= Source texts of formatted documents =
[Start of Attachment]
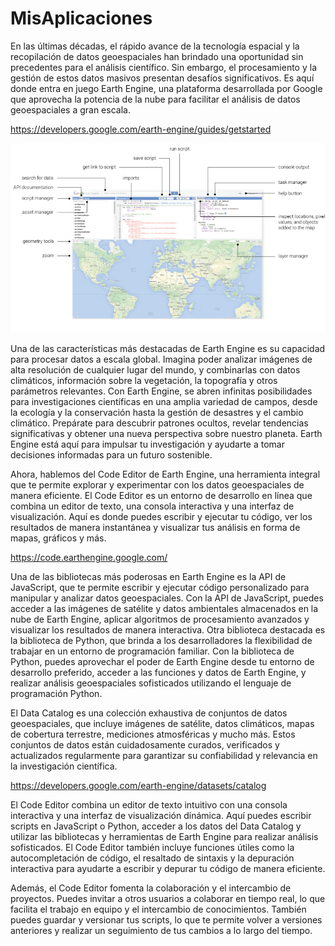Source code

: # MisAplicaciones
En las últimas décadas, el rápido avance de la tecnología espacial y la recopilación de datos geoespaciales han brindado una oportunidad sin precedentes para el análisis científico. Sin embargo, el procesamiento y la gestión de estos datos masivos presentan desafíos significativos. Es aquí donde entra en juego Earth Engine, una plataforma desarrollada por Google que aprovecha la potencia de la nube para facilitar el análisis de datos geoespaciales a gran escala.

https://developers.google.com/earth-engine/guides/getstarted

![Texto alternativo](https://github.com/InsightLaboratory/MisAplicaciones/blob/main/ee1.png?raw=true)

Una de las características más destacadas de Earth Engine es su capacidad para procesar datos a escala global. Imagina poder analizar imágenes de alta resolución de cualquier lugar del mundo, y combinarlas con datos climáticos, información sobre la vegetación, la topografía y otros parámetros relevantes. Con Earth Engine, se abren infinitas posibilidades para investigaciones científicas en una amplia variedad de campos, desde la ecología y la conservación hasta la gestión de desastres y el cambio climático. Prepárate para descubrir patrones ocultos, revelar tendencias significativas y obtener una nueva perspectiva sobre nuestro planeta. Earth Engine está aquí para impulsar tu investigación y ayudarte a tomar decisiones informadas para un futuro sostenible.

Ahora, hablemos del Code Editor de Earth Engine, una herramienta integral que te permite explorar y experimentar con los datos geoespaciales de manera eficiente. El Code Editor es un entorno de desarrollo en línea que combina un editor de texto, una consola interactiva y una interfaz de visualización. Aquí es donde puedes escribir y ejecutar tu código, ver los resultados de manera instantánea y visualizar tus análisis en forma de mapas, gráficos y más.

https://code.earthengine.google.com/

Una de las bibliotecas más poderosas en Earth Engine es la API de JavaScript, que te permite escribir y ejecutar código personalizado para manipular y analizar datos geoespaciales. Con la API de JavaScript, puedes acceder a las imágenes de satélite y datos ambientales almacenados en la nube de Earth Engine, aplicar algoritmos de procesamiento avanzados y visualizar los resultados de manera interactiva. Otra biblioteca destacada es la biblioteca de Python, que brinda a los desarrolladores la flexibilidad de trabajar en un entorno de programación familiar. Con la biblioteca de Python, puedes aprovechar el poder de Earth Engine desde tu entorno de desarrollo preferido, acceder a las funciones y datos de Earth Engine, y realizar análisis geoespaciales sofisticados utilizando el lenguaje de programación Python.

El Data Catalog es una colección exhaustiva de conjuntos de datos geoespaciales, que incluye imágenes de satélite, datos climáticos, mapas de cobertura terrestre, mediciones atmosféricas y mucho más. Estos conjuntos de datos están cuidadosamente curados, verificados y actualizados regularmente para garantizar su confiabilidad y relevancia en la investigación científica.

https://developers.google.com/earth-engine/datasets/catalog

El Code Editor combina un editor de texto intuitivo con una consola interactiva y una interfaz de visualización dinámica. Aquí puedes escribir scripts en JavaScript o Python, acceder a los datos del Data Catalog y utilizar las bibliotecas y herramientas de Earth Engine para realizar análisis sofisticados. El Code Editor también incluye funciones útiles como la autocompletación de código, el resaltado de sintaxis y la depuración interactiva para ayudarte a escribir y depurar tu código de manera eficiente.

Además, el Code Editor fomenta la colaboración y el intercambio de proyectos. Puedes invitar a otros usuarios a colaborar en tiempo real, lo que facilita el trabajo en equipo y el intercambio de conocimientos. También puedes guardar y versionar tus scripts, lo que te permite volver a versiones anteriores y realizar un seguimiento de tus cambios a lo largo del tiempo.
[End of Attachment]
= EXERCISE =
The pictures should be dropped, and every line above should be set down again exactly.

= YOUR SOLUTION =
Source code

: # MisAplicaciones
En las últimas décadas, el rápido avance de la tecnología espacial y la recopilación de datos geoespaciales han brindado una oportunidad sin precedentes para el análisis científico. Sin embargo, el procesamiento y la gestión de estos datos masivos presentan desafíos significativos. Es aquí donde entra en juego Earth Engine, una plataforma desarrollada por Google que aprovecha la potencia de la nube para facilitar el análisis de datos geoespaciales a gran escala.

https://developers.google.com/earth-engine/guides/getstarted

![Texto alternativo](https://github.com/InsightLaboratory/MisAplicaciones/blob/main/ee1.png?raw=true)

Una de las características más destacadas de Earth Engine es su capacidad para procesar datos a escala global. Imagina poder analizar imágenes de alta resolución de cualquier lugar del mundo, y combinarlas con datos climáticos, información sobre la vegetación, la topografía y otros parámetros relevantes. Con Earth Engine, se abren infinitas posibilidades para investigaciones científicas en una amplia variedad de campos, desde la ecología y la conservación hasta la gestión de desastres y el cambio climático. Prepárate para descubrir patrones ocultos, revelar tendencias significativas y obtener una nueva perspectiva sobre nuestro planeta. Earth Engine está aquí para impulsar tu investigación y ayudarte a tomar decisiones informadas para un futuro sostenible.

Ahora, hablemos del Code Editor de Earth Engine, una herramienta integral que te permite explorar y experimentar con los datos geoespaciales de manera eficiente. El Code Editor es un entorno de desarrollo en línea que combina un editor de texto, una consola interactiva y una interfaz de visualización. Aquí es donde puedes escribir y ejecutar tu código, ver los resultados de manera instantánea y visualizar tus análisis en forma de mapas, gráficos y más.

https://code.earthengine.google.com/

Una de las bibliotecas más poderosas en Earth Engine es la API de JavaScript, que te permite escribir y ejecutar código personalizado para manipular y analizar datos geoespaciales. Con la API de JavaScript, puedes acceder a las imágenes de satélite y datos ambientales almacenados en la nube de Earth Engine, aplicar algoritmos de procesamiento avanzados y visualizar los resultados de manera interactiva. Otra biblioteca destacada es la biblioteca de Python, que brinda a los desarrolladores la flexibilidad de trabajar en un entorno de programación familiar. Con la biblioteca de Python, puedes aprovechar el poder de Earth Engine desde tu entorno de desarrollo preferido, acceder a las funciones y datos de Earth Engine, y realizar análisis geoespaciales sofisticados utilizando el lenguaje de programación Python.

El Data Catalog es una colección exhaustiva de conjuntos de datos geoespaciales, que incluye imágenes de satélite, datos climáticos, mapas de cobertura terrestre, mediciones atmosféricas y mucho más. Estos conjuntos de datos están cuidadosamente curados, verificados y actualizados regularmente para garantizar su confiabilidad y relevancia en la investigación científica.

https://developers.google.com/earth-engine/datasets/catalog

El Code Editor combina un editor de texto intuitivo con una consola interactiva y una interfaz de visualización dinámica. Aquí puedes escribir scripts en JavaScript o Python, acceder a los datos del Data Catalog y utilizar las bibliotecas y herramientas de Earth Engine para realizar análisis sofisticados. El Code Editor también incluye funciones útiles como la autocompletación de código, el resaltado de sintaxis y la depuración interactiva para ayudarte a escribir y depurar tu código de manera eficiente.

Además, el Code Editor fomenta la colaboración y el intercambio de proyectos. Puedes invitar a otros usuarios a colaborar en tiempo real, lo que facilita el trabajo en equipo y el intercambio de conocimientos. También puedes guardar y versionar tus scripts, lo que te permite volver a versiones anteriores y realizar un seguimiento de tus cambios a lo largo del tiempo.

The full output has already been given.